By combining shots that can train the immune system to recognize and attack a pathogen in subtly different ways, the body might assemble a bigger or better-equipped army to beat back any invaders it encounters, according to researchers. The combination strategy might avoid the risk with a traditional two-shot vaccine that the immune system repels the vaccine the second time around.

Russia’s Sputnik V follows the mix-and-match idea by using a different viral carrier to train the immune system against Covid-19 in each of its two doses.

The U.K. trial will be the first to test against Covid-19 a mix-and-match approach using different technologies. Pfizer and BioNTech’s vaccine relies on molecular couriers known as messenger RNA to ferry instructions to cells. AstraZeneca’s uses a modified chimpanzee virus as a vector to deliver its payload.

“We don’t have clinical data for such an approach,” said Ugur Sahin, the chief executive of BioNTech. “Therefore, it is important to evaluate the combination of different vaccines within controlled clinical trials before simply implementing this in practice.”

Pfizer said in a statement that it recommends using its vaccine in the manner supported by existing trial data but added that decisions on alternative dosing programs reside with health authorities. AstraZeneca said it is supportive of the trials.

Immunologists said mixes of technologies aren’t unusual. Scientists at the University of Oxford in January reported in a study awaiting review that combining a different RNA-based vaccine and a viral-vector vaccine generated a strong immune response in mice. Messenger RNA vaccines have been tested in conjunction with viral-vector vaccines in types of cancer.

The goal of the U.K. trial is to test whether a mix-and-match approach works as well as or better than the typical practice, said Matthew Snape, associate professor of pediatrics and vaccinology at Oxford and the trial’s leader.

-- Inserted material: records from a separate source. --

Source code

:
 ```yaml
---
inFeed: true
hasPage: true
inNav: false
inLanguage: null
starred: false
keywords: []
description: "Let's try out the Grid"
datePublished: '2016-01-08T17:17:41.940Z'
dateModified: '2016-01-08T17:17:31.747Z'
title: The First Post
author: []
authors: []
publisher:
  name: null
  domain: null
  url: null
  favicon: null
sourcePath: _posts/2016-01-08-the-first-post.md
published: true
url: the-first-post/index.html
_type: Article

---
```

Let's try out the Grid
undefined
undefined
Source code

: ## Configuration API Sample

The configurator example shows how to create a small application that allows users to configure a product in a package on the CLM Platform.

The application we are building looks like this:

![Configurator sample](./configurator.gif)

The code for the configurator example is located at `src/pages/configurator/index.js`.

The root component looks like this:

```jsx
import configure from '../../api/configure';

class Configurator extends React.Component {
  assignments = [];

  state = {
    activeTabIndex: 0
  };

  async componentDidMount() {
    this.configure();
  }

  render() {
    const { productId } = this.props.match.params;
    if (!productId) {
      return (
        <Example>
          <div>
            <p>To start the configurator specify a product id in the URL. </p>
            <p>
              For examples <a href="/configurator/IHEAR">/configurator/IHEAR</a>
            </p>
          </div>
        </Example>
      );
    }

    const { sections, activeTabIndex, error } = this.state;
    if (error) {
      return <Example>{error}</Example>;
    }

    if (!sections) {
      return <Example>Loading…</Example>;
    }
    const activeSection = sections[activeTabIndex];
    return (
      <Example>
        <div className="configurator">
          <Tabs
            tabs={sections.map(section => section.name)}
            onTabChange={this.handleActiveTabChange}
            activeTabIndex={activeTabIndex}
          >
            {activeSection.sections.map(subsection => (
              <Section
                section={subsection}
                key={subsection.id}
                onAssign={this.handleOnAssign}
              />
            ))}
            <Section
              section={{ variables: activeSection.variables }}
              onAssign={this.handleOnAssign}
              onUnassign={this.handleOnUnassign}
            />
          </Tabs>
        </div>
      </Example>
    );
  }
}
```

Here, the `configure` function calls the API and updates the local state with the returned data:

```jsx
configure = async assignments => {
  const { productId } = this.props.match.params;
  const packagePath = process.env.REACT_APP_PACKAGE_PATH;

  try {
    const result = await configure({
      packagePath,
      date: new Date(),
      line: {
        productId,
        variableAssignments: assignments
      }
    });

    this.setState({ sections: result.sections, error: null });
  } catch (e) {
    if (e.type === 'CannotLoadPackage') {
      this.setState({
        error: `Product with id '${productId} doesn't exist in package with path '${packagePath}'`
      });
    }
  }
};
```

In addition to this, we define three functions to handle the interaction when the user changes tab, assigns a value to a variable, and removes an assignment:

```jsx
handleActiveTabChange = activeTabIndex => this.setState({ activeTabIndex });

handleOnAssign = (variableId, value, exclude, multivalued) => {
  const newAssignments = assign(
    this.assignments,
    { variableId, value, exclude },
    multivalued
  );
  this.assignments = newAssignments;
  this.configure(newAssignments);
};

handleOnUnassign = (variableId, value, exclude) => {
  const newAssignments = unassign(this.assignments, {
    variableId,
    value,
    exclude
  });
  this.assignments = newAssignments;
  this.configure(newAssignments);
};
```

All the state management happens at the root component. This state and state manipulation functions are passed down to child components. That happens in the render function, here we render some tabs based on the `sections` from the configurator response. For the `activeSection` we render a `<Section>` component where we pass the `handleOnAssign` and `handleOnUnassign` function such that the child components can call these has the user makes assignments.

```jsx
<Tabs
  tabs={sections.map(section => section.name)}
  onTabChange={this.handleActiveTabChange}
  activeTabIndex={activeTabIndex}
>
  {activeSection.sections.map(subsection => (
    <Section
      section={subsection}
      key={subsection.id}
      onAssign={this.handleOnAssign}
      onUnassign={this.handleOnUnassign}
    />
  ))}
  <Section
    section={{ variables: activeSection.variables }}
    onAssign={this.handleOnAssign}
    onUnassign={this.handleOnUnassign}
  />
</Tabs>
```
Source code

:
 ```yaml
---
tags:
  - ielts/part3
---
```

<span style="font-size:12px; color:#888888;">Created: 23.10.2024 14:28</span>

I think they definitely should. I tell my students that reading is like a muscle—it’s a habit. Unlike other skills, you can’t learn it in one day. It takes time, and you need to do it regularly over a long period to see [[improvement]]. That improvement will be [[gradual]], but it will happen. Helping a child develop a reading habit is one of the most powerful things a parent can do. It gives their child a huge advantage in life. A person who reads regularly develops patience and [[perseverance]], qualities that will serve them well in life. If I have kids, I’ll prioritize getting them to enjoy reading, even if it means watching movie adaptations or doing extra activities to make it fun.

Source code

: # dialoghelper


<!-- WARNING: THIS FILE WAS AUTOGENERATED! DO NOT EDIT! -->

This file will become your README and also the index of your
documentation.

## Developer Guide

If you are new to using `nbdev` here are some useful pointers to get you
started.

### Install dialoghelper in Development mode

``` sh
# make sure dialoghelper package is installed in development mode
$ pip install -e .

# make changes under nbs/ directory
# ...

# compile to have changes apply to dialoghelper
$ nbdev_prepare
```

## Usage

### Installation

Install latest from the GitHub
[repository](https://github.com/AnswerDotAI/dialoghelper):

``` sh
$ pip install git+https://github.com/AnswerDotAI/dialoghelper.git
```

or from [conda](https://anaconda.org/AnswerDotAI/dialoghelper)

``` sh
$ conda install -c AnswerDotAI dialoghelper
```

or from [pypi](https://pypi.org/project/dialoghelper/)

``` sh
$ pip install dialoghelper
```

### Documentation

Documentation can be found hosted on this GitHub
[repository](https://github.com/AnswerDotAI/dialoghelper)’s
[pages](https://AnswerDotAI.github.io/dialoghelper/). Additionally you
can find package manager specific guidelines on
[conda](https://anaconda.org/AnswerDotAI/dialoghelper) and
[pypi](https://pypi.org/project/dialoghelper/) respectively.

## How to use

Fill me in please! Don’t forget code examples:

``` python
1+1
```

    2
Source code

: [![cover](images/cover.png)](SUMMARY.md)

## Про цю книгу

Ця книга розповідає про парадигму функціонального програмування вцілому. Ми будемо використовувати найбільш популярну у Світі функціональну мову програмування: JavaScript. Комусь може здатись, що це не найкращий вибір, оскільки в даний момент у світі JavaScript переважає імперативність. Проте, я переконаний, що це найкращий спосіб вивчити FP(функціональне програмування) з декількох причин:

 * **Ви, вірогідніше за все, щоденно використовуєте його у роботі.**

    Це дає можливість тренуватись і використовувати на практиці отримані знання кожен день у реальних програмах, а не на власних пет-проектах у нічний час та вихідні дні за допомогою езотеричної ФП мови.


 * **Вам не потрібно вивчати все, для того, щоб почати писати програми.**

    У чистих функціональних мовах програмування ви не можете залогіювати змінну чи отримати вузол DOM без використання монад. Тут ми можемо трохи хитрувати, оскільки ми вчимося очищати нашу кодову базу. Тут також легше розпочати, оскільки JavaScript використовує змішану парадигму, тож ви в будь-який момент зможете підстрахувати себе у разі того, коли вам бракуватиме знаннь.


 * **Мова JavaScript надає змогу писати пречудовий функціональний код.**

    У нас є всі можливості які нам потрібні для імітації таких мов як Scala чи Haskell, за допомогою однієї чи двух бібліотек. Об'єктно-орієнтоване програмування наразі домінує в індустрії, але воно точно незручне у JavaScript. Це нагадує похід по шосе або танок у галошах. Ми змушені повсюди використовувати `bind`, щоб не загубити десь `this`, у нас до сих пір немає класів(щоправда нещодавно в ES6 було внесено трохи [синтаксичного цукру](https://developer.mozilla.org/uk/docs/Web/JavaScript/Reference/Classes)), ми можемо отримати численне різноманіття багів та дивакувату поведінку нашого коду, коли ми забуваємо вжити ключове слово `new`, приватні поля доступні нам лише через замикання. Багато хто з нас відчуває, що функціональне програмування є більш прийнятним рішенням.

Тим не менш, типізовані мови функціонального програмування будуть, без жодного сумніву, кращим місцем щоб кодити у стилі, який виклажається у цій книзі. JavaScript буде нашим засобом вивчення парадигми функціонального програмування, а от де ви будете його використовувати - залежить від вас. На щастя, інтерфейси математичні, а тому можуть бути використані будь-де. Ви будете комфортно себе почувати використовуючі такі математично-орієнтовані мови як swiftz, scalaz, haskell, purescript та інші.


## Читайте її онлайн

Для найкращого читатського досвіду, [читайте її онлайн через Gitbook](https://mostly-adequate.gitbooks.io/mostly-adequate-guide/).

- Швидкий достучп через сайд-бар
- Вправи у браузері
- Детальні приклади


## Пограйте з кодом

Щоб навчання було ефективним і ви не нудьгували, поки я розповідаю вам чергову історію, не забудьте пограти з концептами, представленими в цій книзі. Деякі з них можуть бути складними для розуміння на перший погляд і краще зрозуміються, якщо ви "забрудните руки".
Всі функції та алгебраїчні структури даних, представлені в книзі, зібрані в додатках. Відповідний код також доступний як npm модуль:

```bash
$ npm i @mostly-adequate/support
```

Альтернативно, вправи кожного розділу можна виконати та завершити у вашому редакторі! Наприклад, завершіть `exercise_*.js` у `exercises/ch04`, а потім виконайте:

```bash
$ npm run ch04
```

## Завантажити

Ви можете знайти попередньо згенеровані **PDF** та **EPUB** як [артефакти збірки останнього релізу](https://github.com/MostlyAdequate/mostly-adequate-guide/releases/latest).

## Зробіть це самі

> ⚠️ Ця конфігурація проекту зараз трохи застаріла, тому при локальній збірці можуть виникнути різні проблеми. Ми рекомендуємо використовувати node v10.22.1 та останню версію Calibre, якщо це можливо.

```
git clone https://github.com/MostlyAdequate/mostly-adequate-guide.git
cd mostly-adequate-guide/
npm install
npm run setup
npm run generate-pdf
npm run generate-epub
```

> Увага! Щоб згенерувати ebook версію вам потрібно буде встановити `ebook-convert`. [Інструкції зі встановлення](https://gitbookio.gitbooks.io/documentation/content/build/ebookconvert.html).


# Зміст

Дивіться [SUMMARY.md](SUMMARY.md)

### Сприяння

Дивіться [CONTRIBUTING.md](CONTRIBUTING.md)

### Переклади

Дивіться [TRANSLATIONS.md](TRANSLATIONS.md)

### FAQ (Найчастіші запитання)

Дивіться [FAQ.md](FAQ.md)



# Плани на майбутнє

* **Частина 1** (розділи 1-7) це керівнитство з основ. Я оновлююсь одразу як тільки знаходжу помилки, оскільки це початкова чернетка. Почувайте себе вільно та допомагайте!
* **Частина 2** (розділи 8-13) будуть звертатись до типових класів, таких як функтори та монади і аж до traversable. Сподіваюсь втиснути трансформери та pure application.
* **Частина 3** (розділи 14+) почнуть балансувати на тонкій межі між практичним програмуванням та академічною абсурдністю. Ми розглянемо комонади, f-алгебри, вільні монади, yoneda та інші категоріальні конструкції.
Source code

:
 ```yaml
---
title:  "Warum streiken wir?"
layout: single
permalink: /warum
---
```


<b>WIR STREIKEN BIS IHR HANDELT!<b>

Some participants will get an AstraZeneca shot first and the Pfizer shot second. Others will get the reverse. Control groups will be given the normal two-shot schedule of a single vaccine. The trial will also look at spacing the shots over both four and 12 weeks. Preliminary results are expected in late May or early June, and participants will be monitored closely for side effects. The plan is to enroll more volunteers and test new combinations as additional vaccines gain regulatory approval in the U.K., Prof. Snape said.

Researchers will regularly test participants’ blood for antibodies, infection-fighting T-cells and other markers of immune-system activity. They will compare those on the mixed schedule with those on the regular dosing regime to detect any differences. Prof. Snape said researchers will be able to use those samples to gauge the potential effectiveness of a mix-and-match vaccination against coronavirus variants that might not be as vulnerable to standard shots.

Mary Ramsay, head of immunization at Public Health England, a U.K. health agency, said success in the trial could help physicians facing bottlenecks in vaccine supply. A mix-and-match strategy could help if, for instance, someone couldn’t get a second dose of the original shot or experienced a bad reaction to the first one.

“It really makes the implementation much more simple,” she said.

Mene Pangalos, AstraZeneca’s executive vice president for biopharmaceuticals research and development, said Wednesday at a press briefing: “Ultimately, we want to understand how interchangeable these vaccines are. These are important questions, because ultimately, people will be using different vaccines at different times.”